Yes, I think that's the dream of many, many cubers. And it's also mine  I'm so lucky, because I live in Germany  But first I have to concentrate on the German Open in 2 days.


----------



## TheBB (Apr 23, 2009)

Sweet, I'll probably have moved to Zurich by then so that's not a killer trip.


----------



## abr71310 (Apr 27, 2009)

All of you guys who are saying that "flights will get cheaper", or are implying it, you're all dead wrong.

If you look at oil prices, they're going to keep rising as the supply in Saudi Arabia goes down to nothing, at which point Canada will be refining and mining oil at like $900 a barrel, selling it at ~$1500. Airline prices would go from $600 for a one-way ticket to Europe to about $2000, if you do the math across how much a plane needs to get from Canada / US --> Europe.

sorry to be the pessimist, but look at the global economy right now, nothing's looking too great, no matter what standpoint you take on it.


I want to go to a WC that will once again be held in Toronto, if it's possible.
Otherwise, I'll just stick to Canadian Cubing competitions.


----------



## Bryan (Apr 27, 2009)

abr71310 said:


> All of you guys who are saying that "flights will get cheaper", or are implying it, you're all dead wrong.
> 
> If you look at oil prices, they're going to keep rising as the supply in Saudi Arabia goes down to nothing, at which point Canada will be refining and mining oil at like $900 a barrel, selling it at ~$1500. Airline prices would go from $600 for a one-way ticket to Europe to about $2000, if you do the math across how much a plane needs to get from Canada / US --> Europe.
> 
> ...



Two points:

1) When people mean that flights will get cheaper, they mean in just a few months. Unless Saudi Arabia is going to run out of oil this year, but I didn't see that memo.
2) I doubt Worlds would ever be held in Toronto again, considering there are many places that haven't held it, and the idea is to spread it around.


----------



## Sin-H (Apr 29, 2009)

yeah Düsseldorf!!!

it's just like 5-6 hours from here.
I never would have thought that Worlds could be nearer than Budapest for me so soon.

so, I'm pretty sure I'm coming


----------



## Dave Campbell (Apr 29, 2009)

Bryan said:


> I doubt Worlds would ever be held in Toronto again, considering there are many places that haven't held it, and the idea is to spread it around.



Bryan, i am surprised to read this from you. _*Ever* _is a very long time. Even the Olympics repeat in cities over the years.
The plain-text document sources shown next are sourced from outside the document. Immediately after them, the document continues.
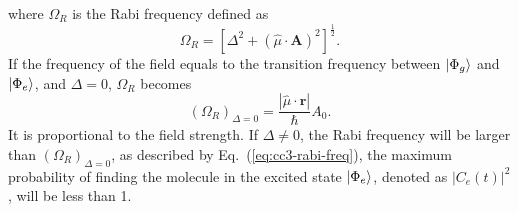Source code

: where $\Omega_{R}$ is the Rabi frequency defined as
\begin{equation}
\Omega_{R} = [\Delta^{2} + (\hat{\mu} \cdot \textbf{A})^{2}]^{\frac{1}{2}}.
\label{eq:cc3-rabi-freq}
\end{equation}
If the frequency of the field equals to the transition frequency between $| \Phi_{g} \rangle$ and $| \Phi_{e} \rangle$, and $\Delta=0$, $\Omega_{R}$ becomes
\begin{equation}
(\Omega_{R})_{\Delta=0} = \frac{|\hat{\mu} \cdot \textbf{r}|}{\hbar} A_{0}.
\end{equation}
It is proportional to the field strength. If $\Delta \neq 0$, the Rabi frequency will be larger than $(\Omega_{R})_{\Delta=0}$, as described by Eq.~(\ref{eq:cc3-rabi-freq}), the maximum probability of finding the molecule in the excited state $| \Phi_{e} \rangle$, denoted as $|C_{e}(t)|^{2}$, will be less than 1. 

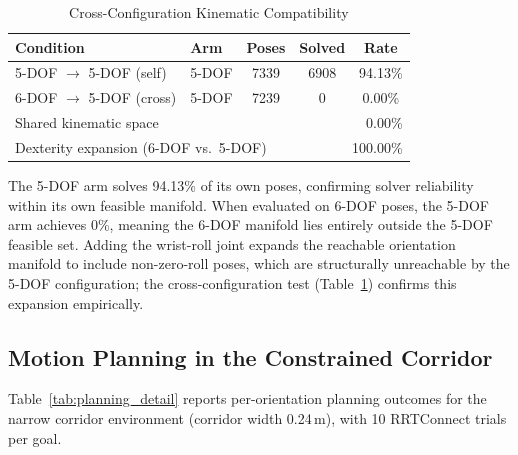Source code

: \documentclass[conference]{IEEEtran}
\begin{document}
	\begin{table}[t]
		\centering
		\caption{Cross-Configuration Kinematic Compatibility}
		\label{tab:cross_config}
		\renewcommand{\arraystretch}{1.2}
		\small
		\begin{tabular}{llccc}
			\toprule
			\textbf{Condition} & \textbf{Arm} & \textbf{Poses} & \textbf{Solved} & \textbf{Rate} \\
			\midrule
			5-DOF $\rightarrow$ 5-DOF (self)  & 5-DOF & 7339 & 6908 & 94.13\% \\
			6-DOF $\rightarrow$ 5-DOF (cross) & 5-DOF & 7239 &    0 &  0.00\% \\
			\midrule
			\multicolumn{3}{l}{Shared kinematic space}                  & \multicolumn{2}{r}{0.00\%}   \\
			\multicolumn{3}{l}{Dexterity expansion (6-DOF vs.\ 5-DOF)} & \multicolumn{2}{r}{100.00\%} \\
			\bottomrule
		\end{tabular}
	\end{table}
	
	The 5-DOF arm solves 94.13\% of its own poses, confirming solver
	reliability within its own feasible manifold. When evaluated on 6-DOF
	poses, the 5-DOF arm achieves 0\%, meaning the 6-DOF manifold lies
	entirely outside the 5-DOF feasible set. Adding the wrist-roll joint
	expands the reachable orientation manifold to include non-zero-roll
	poses, which are structurally unreachable by the 5-DOF configuration;
	the cross-configuration test (Table~\ref{tab:cross_config}) confirms
	this expansion empirically.
	
	\subsection{Motion Planning in the Constrained Corridor}
	
	Table~\ref{tab:planning_detail} reports per-orientation planning
	outcomes for the narrow corridor environment (corridor width 0.24\,m),
	with 10 RRTConnect trials per goal.
	
\end{document}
I'd appreciate it if you didn't rule us out for the rest of eternity.


----------



## Kian (Apr 29, 2009)

abr71310 said:


> All of you guys who are saying that "flights will get cheaper", or are implying it, you're all dead wrong.
> 
> If you look at oil prices, they're going to keep rising as the supply in Saudi Arabia goes down to nothing, at which point Canada will be refining and mining oil at like $900 a barrel, selling it at ~$1500. Airline prices would go from $600 for a one-way ticket to Europe to about $2000, if you do the math across how much a plane needs to get from Canada / US --> Europe.
> 
> ...



You have absolutely no idea what you're talking about. 

1) Oil production goes up and down depending on supply/demand and is regulated by OPEC, but there is so much oil left in the ground it's ridiculous. Yes, eventually there will not be much oil, but it's going to be a very, very long time.
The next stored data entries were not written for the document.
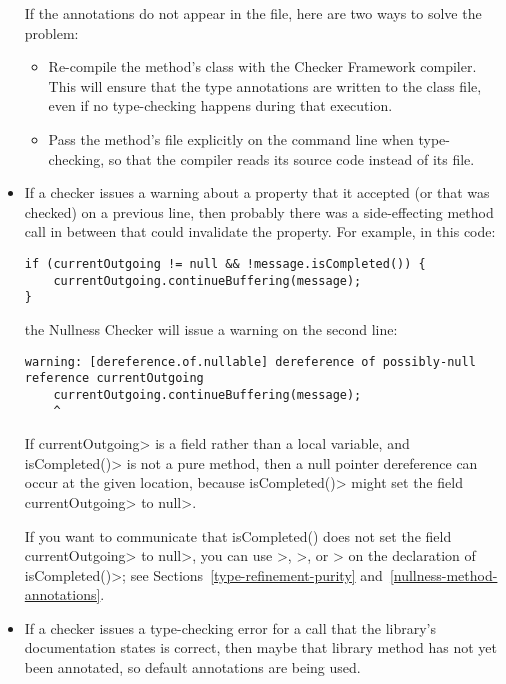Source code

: \begin{itemize}
If the annotations do not appear in the  file, here are two
ways to solve the problem:
\begin{itemize}
\item
  Re-compile the method's class with the Checker Framework compiler.  This will
  ensure that the type annotations are written to the class file, even if
  no type-checking happens during that execution.
\item
  Pass the method's file explicitly on the command line when type-checking,
  so that the compiler reads its source code instead of its 
  file.
\end{itemize}

\item
If a checker issues a warning about a property that it accepted (or that
was checked) on a previous line, then probably there was a side-effecting
method call in between that could invalidate the property.  For example, in
this code:

\begin{Verbatim}
if (currentOutgoing != null && !message.isCompleted()) {
    currentOutgoing.continueBuffering(message);
}
\end{Verbatim}

\noindent
the Nullness Checker will issue a warning on the second line:
\begin{Verbatim}
warning: [dereference.of.nullable] dereference of possibly-null reference currentOutgoing
    currentOutgoing.continueBuffering(message);
    ^
\end{Verbatim}

If \<currentOutgoing> is a field rather than a local variable, and
\<isCompleted()> is not a pure method, then a null pointer
dereference can occur at the given location, because \<isCompleted()> might set
the field \<currentOutgoing> to \<null>.

If you want to communicate that
isCompleted() does not set the field \<currentOutgoing> to \<null>, you can use
\<>,
\<>,
or \<> on the
declaration of \<isCompleted()>; see Sections~\ref{type-refinement-purity}
and~\ref{nullness-method-annotations}.


\item
If a checker issues a type-checking error for a call that the library's
documentation states is correct, then maybe that library method has not yet
been annotated, so default annotations are being used.


\end{itemize}

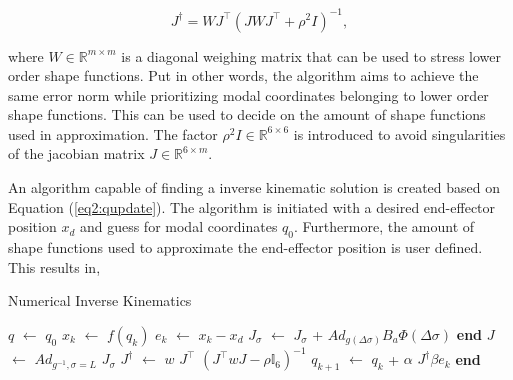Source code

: \begin{equation}
    J^\dagger = WJ^\top(JWJ^\top + \rho^2 I)^{-1}
    \label{eq2:pseudoinverse},
\end{equation}

where $W \in \mathbb{R}^{m\times m}$ is a diagonal weighing matrix that can be used to stress lower order shape functions. Put in other words, the algorithm aims to achieve the same error norm while prioritizing modal coordinates belonging to lower order shape functions. This can be used to decide on the amount of shape functions used in approximation. The factor $\rho^2 I \in \mathbb{R}^{6 \times 6}$ is introduced to avoid singularities of the jacobian matrix $J \in \mathbb{R}^{6 \times m}$. 

An algorithm capable of finding a inverse kinematic solution is created based on Equation (\ref{eq2:qupdate}). The algorithm is initiated with a desired end-effector position $x_d$ and guess for modal coordinates $q_0$. Furthermore, the amount of shape functions used to approximate the end-effector position is user defined. This results in,


\begin{algorithm}[H]
\caption{Numerical Inverse Kinematics}
\begin{algorithmic}[1]
\State $q$ $\leftarrow$ $q_0$ 
      
    \State $x_k$ $\leftarrow$ $f(q_k)$  
     \State $e_k$ $\leftarrow$ $x_k - x_d$ 
            \State $J_{\sigma}$ $\leftarrow$  $J_{\sigma}$ + $Ad_{g(\Delta \sigma)} B_a \Phi(\Delta \sigma)$ 
        \EndFor
    \State \textbf{end}
    \State $J$ $\leftarrow$ $Ad_{g^{-1},\sigma=L}$ $J_{\sigma}$ 
    \State $J^{\dagger}$ $\leftarrow$  $w$ $J^{\top}$ $(J^\top w J - \rho \mathbb{I}_6)^{-1}$ 
    \State $q_{k+1}$  $\leftarrow$ $q_{k}$ + $\alpha$ $J^{\dagger} \beta e_k$ 
\EndWhile 
\State \textbf{end}
    \label{alg2:numericalinverse}
\end{algorithmic}
\end{algorithm}


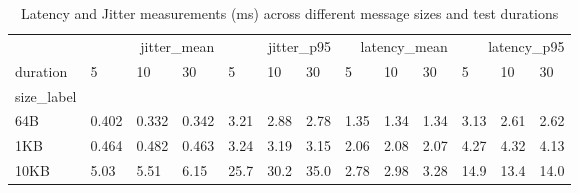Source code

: \begin{table}[htbp]
\caption{Latency and Jitter measurements (ms) across different message sizes and test durations}
\label{tab:latency_jitter}
\begin{tabular}{lllllllllllll}
\toprule
 & \multicolumn{3}{r}{jitter_mean} & \multicolumn{3}{r}{jitter_p95} & \multicolumn{3}{r}{latency_mean} & \multicolumn{3}{r}{latency_p95} \\
duration & 5 & 10 & 30 & 5 & 10 & 30 & 5 & 10 & 30 & 5 & 10 & 30 \\
size_label &  &  &  &  &  &  &  &  &  &  &  &  \\
\midrule
64B & 0.402 & 0.332 & 0.342 & 3.21 & 2.88 & 2.78 & 1.35 & 1.34 & 1.34 & 3.13 & 2.61 & 2.62 \\
1KB & 0.464 & 0.482 & 0.463 & 3.24 & 3.19 & 3.15 & 2.06 & 2.08 & 2.07 & 4.27 & 4.32 & 4.13 \\
10KB & 5.03 & 5.51 & 6.15 & 25.7 & 30.2 & 35.0 & 2.78 & 2.98 & 3.28 & 14.9 & 13.4 & 14.0 \\
\bottomrule
\end{tabular}
\end{table}
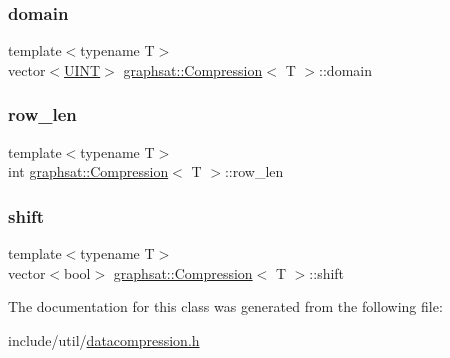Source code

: \mbox{\label{classgraphsat_1_1_compression_adc029dd41948979ddafd6b5e078a8de4}} 
\subsubsection{\texorpdfstring{domain}{domain}}
{\footnotesize\ttfamily template$<$typename T$>$ \\
vector$<$\mbox{\hyperlink{namespacegraphsat_aa3b3d61a8c27ffc03448c5e1f3a76aed}{U\+I\+NT}}$>$ \mbox{\hyperlink{classgraphsat_1_1_compression}{graphsat\+::\+Compression}}$<$ T $>$\+::domain\hspace{0.3cm}{\ttfamily [private]}}

\mbox{\label{classgraphsat_1_1_compression_ab71058988fdbfd50b76c22a77b06958b}} 
\subsubsection{\texorpdfstring{row\_len}{row\_len}}
{\footnotesize\ttfamily template$<$typename T$>$ \\
int \mbox{\hyperlink{classgraphsat_1_1_compression}{graphsat\+::\+Compression}}$<$ T $>$\+::row\+\_\+len\hspace{0.3cm}{\ttfamily [private]}}

\mbox{\label{classgraphsat_1_1_compression_af12d77b61709511dfdf1fe3060ef98b8}} 
\subsubsection{\texorpdfstring{shift}{shift}}
{\footnotesize\ttfamily template$<$typename T$>$ \\
vector$<$bool$>$ \mbox{\hyperlink{classgraphsat_1_1_compression}{graphsat\+::\+Compression}}$<$ T $>$\+::shift\hspace{0.3cm}{\ttfamily [private]}}



The documentation for this class was generated from the following file\+:\begin{DoxyCompactItemize}
\item 
include/util/\mbox{\hyperlink{datacompression_8h}{datacompression.\+h}}\end{DoxyCompactItemize}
2) Oil is a commodity, and commodity pricing fluctuates greatly, but it will not skyrocket and run the risk of being underused.
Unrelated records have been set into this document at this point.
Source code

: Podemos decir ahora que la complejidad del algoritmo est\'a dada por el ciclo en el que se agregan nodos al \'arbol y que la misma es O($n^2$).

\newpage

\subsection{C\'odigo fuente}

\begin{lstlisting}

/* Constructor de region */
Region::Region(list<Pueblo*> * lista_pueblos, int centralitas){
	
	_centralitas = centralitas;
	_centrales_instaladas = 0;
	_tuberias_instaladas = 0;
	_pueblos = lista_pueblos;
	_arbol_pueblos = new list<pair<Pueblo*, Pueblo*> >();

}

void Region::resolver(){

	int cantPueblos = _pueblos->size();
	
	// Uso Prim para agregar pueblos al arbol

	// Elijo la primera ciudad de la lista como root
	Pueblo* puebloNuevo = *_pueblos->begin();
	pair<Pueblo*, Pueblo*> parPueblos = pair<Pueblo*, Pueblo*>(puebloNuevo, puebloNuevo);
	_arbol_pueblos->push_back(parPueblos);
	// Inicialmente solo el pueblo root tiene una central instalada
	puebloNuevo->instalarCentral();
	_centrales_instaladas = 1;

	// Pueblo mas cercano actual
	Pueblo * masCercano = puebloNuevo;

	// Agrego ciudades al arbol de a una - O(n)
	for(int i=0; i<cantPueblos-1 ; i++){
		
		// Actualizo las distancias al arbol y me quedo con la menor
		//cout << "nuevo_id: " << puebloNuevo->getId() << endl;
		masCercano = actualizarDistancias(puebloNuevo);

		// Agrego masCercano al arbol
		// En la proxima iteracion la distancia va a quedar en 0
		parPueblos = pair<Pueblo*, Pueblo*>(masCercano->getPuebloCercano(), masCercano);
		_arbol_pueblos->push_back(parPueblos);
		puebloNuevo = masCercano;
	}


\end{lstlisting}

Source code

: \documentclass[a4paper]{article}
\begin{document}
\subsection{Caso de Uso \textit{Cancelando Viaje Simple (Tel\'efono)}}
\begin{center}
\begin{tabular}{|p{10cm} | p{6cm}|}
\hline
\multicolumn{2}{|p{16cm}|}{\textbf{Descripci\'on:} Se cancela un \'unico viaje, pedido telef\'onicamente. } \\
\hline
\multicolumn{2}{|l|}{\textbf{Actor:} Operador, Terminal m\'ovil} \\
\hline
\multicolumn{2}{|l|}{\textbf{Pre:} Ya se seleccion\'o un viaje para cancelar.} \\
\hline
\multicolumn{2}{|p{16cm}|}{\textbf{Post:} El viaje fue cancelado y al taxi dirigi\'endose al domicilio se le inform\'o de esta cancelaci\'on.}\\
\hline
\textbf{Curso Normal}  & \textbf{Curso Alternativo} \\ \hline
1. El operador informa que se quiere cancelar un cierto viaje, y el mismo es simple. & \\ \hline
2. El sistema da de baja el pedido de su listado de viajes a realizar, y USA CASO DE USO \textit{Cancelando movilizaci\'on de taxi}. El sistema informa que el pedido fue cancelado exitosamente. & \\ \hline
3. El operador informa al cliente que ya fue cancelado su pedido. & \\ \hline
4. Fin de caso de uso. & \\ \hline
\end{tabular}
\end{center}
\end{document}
3) OIL WILL NOT BE ANYWHERE NEAR 900 dollars a barrel in the near future. I have no idea where you came up with that insane number. You realize that's EIGHTEEN times what it is now, right? Also, your idea that oil prices keep going up is silly. We reached a high last summer but prices now are lower than they were 5 years ago. It's cyclic.

4) Your "math" makes absolutely no sense. Even with your crazy numbers. You do realize that planes take more than one person, right?

5) Plane tickets to Europe will remain cheap because people aren't traveling. The infrastructure for travel is already built, and they have to sell the seats. This is the best time to travel to Europe from the United States in recent memory because the prices have gone down considerably.

6) tickets are cheap and will remain relatively cheap for a while to head to Germany and the rest of Europe. Now, I can't say the absolute best rate will be there in a few weeks, but your knee-jerk alarmism shouldn't scare people into not taking their time planning out their trip.

All in all, please spare us your whimsical predictions on the worldwide oil markets and their affects on international travel.


----------



## Bryan (Apr 29, 2009)

Dave Campbell said:


> Bryan said:
> 
> 
> > I doubt Worlds would ever be held in Toronto again, considering there are many places that haven't held it, and the idea is to spread it around.
> ...



Well, the Olympics need underlying infrastructure that is very rare, so repeating there does have some higher chances.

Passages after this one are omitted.